Try it and you’ll really feel the benefits immediately. This is the natural way to pass stool. In the natural position, you sit and feel immense pressure inside, which helps you to expel all the feces in one good go. Good work BEC. Two thumbs up!!
By the way, here is a little poetry I found about the humble squat toilet.
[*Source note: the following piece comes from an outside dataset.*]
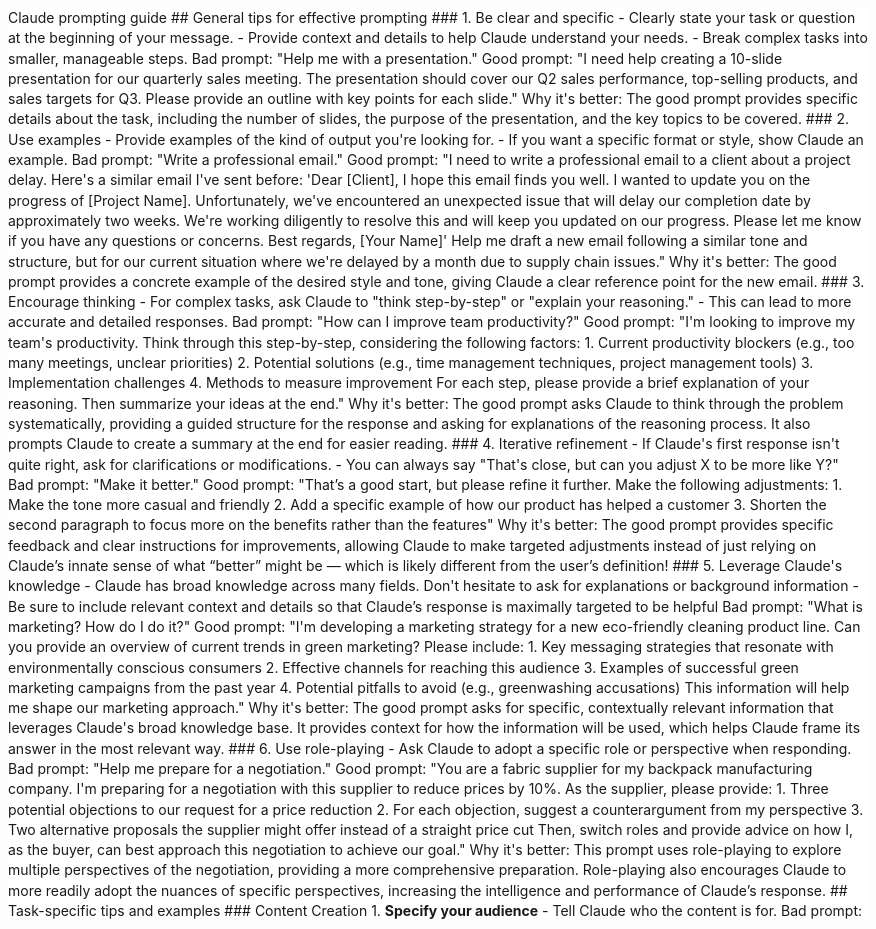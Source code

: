  Claude prompting guide ## General tips for effective prompting ### 1. Be clear and specific - Clearly state your task or question at the beginning of your message. - Provide context and details to help Claude understand your needs. - Break complex tasks into smaller, manageable steps. Bad prompt: <prompt> "Help me with a presentation." </prompt> Good prompt: <prompt> "I need help creating a 10-slide presentation for our quarterly sales meeting. The presentation should cover our Q2 sales performance, top-selling products, and sales targets for Q3. Please provide an outline with key points for each slide." </prompt> Why it's better: The good prompt provides specific details about the task, including the number of slides, the purpose of the presentation, and the key topics to be covered. ### 2. Use examples - Provide examples of the kind of output you're looking for. - If you want a specific format or style, show Claude an example. Bad prompt: <prompt> "Write a professional email." </prompt> Good prompt: <prompt> "I need to write a professional email to a client about a project delay. Here's a similar email I've sent before: 'Dear [Client], I hope this email finds you well. I wanted to update you on the progress of [Project Name]. Unfortunately, we've encountered an unexpected issue that will delay our completion date by approximately two weeks. We're working diligently to resolve this and will keep you updated on our progress. Please let me know if you have any questions or concerns. Best regards, [Your Name]' Help me draft a new email following a similar tone and structure, but for our current situation where we're delayed by a month due to supply chain issues." </prompt> Why it's better: The good prompt provides a concrete example of the desired style and tone, giving Claude a clear reference point for the new email. ### 3. Encourage thinking - For complex tasks, ask Claude to "think step-by-step" or "explain your reasoning." - This can lead to more accurate and detailed responses. Bad prompt: <prompt> "How can I improve team productivity?" </prompt> Good prompt: <prompt> "I'm looking to improve my team's productivity. Think through this step-by-step, considering the following factors: 1. Current productivity blockers (e.g., too many meetings, unclear priorities) 2. Potential solutions (e.g., time management techniques, project management tools) 3. Implementation challenges 4. Methods to measure improvement For each step, please provide a brief explanation of your reasoning. Then summarize your ideas at the end." </prompt> Why it's better: The good prompt asks Claude to think through the problem systematically, providing a guided structure for the response and asking for explanations of the reasoning process. It also prompts Claude to create a summary at the end for easier reading. ### 4. Iterative refinement - If Claude's first response isn't quite right, ask for clarifications or modifications. - You can always say "That's close, but can you adjust X to be more like Y?" Bad prompt: <prompt> "Make it better." </prompt> Good prompt: <prompt> "That’s a good start, but please refine it further. Make the following adjustments: 1. Make the tone more casual and friendly 2. Add a specific example of how our product has helped a customer 3. Shorten the second paragraph to focus more on the benefits rather than the features" </prompt> Why it's better: The good prompt provides specific feedback and clear instructions for improvements, allowing Claude to make targeted adjustments instead of just relying on Claude’s innate sense of what “better” might be — which is likely different from the user’s definition! ### 5. Leverage Claude's knowledge - Claude has broad knowledge across many fields. Don't hesitate to ask for explanations or background information - Be sure to include relevant context and details so that Claude’s response is maximally targeted to be helpful Bad prompt: <prompt> "What is marketing? How do I do it?" </prompt> Good prompt: <prompt> "I'm developing a marketing strategy for a new eco-friendly cleaning product line. Can you provide an overview of current trends in green marketing? Please include: 1. Key messaging strategies that resonate with environmentally conscious consumers 2. Effective channels for reaching this audience 3. Examples of successful green marketing campaigns from the past year 4. Potential pitfalls to avoid (e.g., greenwashing accusations) This information will help me shape our marketing approach." </prompt> Why it's better: The good prompt asks for specific, contextually relevant information that leverages Claude's broad knowledge base. It provides context for how the information will be used, which helps Claude frame its answer in the most relevant way. ### 6. Use role-playing - Ask Claude to adopt a specific role or perspective when responding. Bad prompt: <prompt> "Help me prepare for a negotiation." </prompt> Good prompt: <prompt> "You are a fabric supplier for my backpack manufacturing company. I'm preparing for a negotiation with this supplier to reduce prices by 10%. As the supplier, please provide: 1. Three potential objections to our request for a price reduction 2. For each objection, suggest a counterargument from my perspective 3. Two alternative proposals the supplier might offer instead of a straight price cut Then, switch roles and provide advice on how I, as the buyer, can best approach this negotiation to achieve our goal." </prompt> Why it's better: This prompt uses role-playing to explore multiple perspectives of the negotiation, providing a more comprehensive preparation. Role-playing also encourages Claude to more readily adopt the nuances of specific perspectives, increasing the intelligence and performance of Claude’s response. ## Task-specific tips and examples ### Content Creation 1. **Specify your audience** - Tell Claude who the content is for. Bad prompt: <prompt>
Enjoy!
Ode to the Squat Toilet
by Pushkar Sharma
I remove my trousers,
and bend my knees;
these actions practiced,
this tango at ease.
No toilet seat, no lift,
no piss touched my hand;
no rigor, you figure,
this plan for all the land.
But West travels far
North, South, and East,
and the toilet bowl has risen
like fine-porcelain yeast.
A tank, a flush
proliferating rife.
A toilet bowling away
a way of life,
And though I’m biased
I must be a realist
the fecal wars are being won
by a shitty Imperialist.
But this is an ode,
the punch line, I’m going to spoil it:
everything needs love
even the squat toilet.
When I first met you,
you seemed so crude,
never offering me a seat
seeming so overtly rude.
So I’d crouch.
With my ass hanging there in the air
where the bowl would be.
My feet precariously close
to where the pee-pee would be:
I was uncomfortable and uncertain,
I’d feel lewd–,
this was just savage and dirty
is what I’d conclude:
You were a mystery.
As I went on, as time passed,
I tried to keep up my stiff defense.
But as I met you again and again
You always greeted me so kindly,
with your potty-mouthed opening,
that forever shit-eating grin,
your smooth curves asking for charity,
for anything I could give,
And I began to warm to You.
As I met you wherever I traveled,
You were no longer a surprise guest
You were my best guide
a companion sharing those intimate moments
I’d previously tried to hide.
We became friends that sang and sung.
You gave me your company,
I gave you my dung.
And slowly I realized,
my ass doesn’t need a rough-papered rub
nor a soft-charmin scrub:
My ass needs a shower,
My bump needs a bath,
water sprinkling down
from a generous carafe.
Ah! the freshness
Oh! the crisp air
My ass so precious
Sleek and debonair;
Tracing my curves clean
the water’s just right,
as I engage in the unseen
and wash instead of wipe.
So I continue a tradition
that pre-dates papyrus;
washing with my left hand,
with the same movements
that have been practiced
since the colon’s creation.
And now,
in a land of toilet bowls
I mourn my lost friend.
But know…
if I were in line for the loo
my insides pressing me to pee-pee or do-poo,
I wouldn’t want a heated seat
Or a Japanese tune to make me discrete.
My feet planted wide
knees bent
saddled up to ride
deep breath exhaling with pride:
I’d not want to sit,
No, that would spoil it,
forget the TP
give me my squat toilet!
…. and just in case you found that poetry to be a bit er… crappy, here is something with a little more of a ‘beat to it’.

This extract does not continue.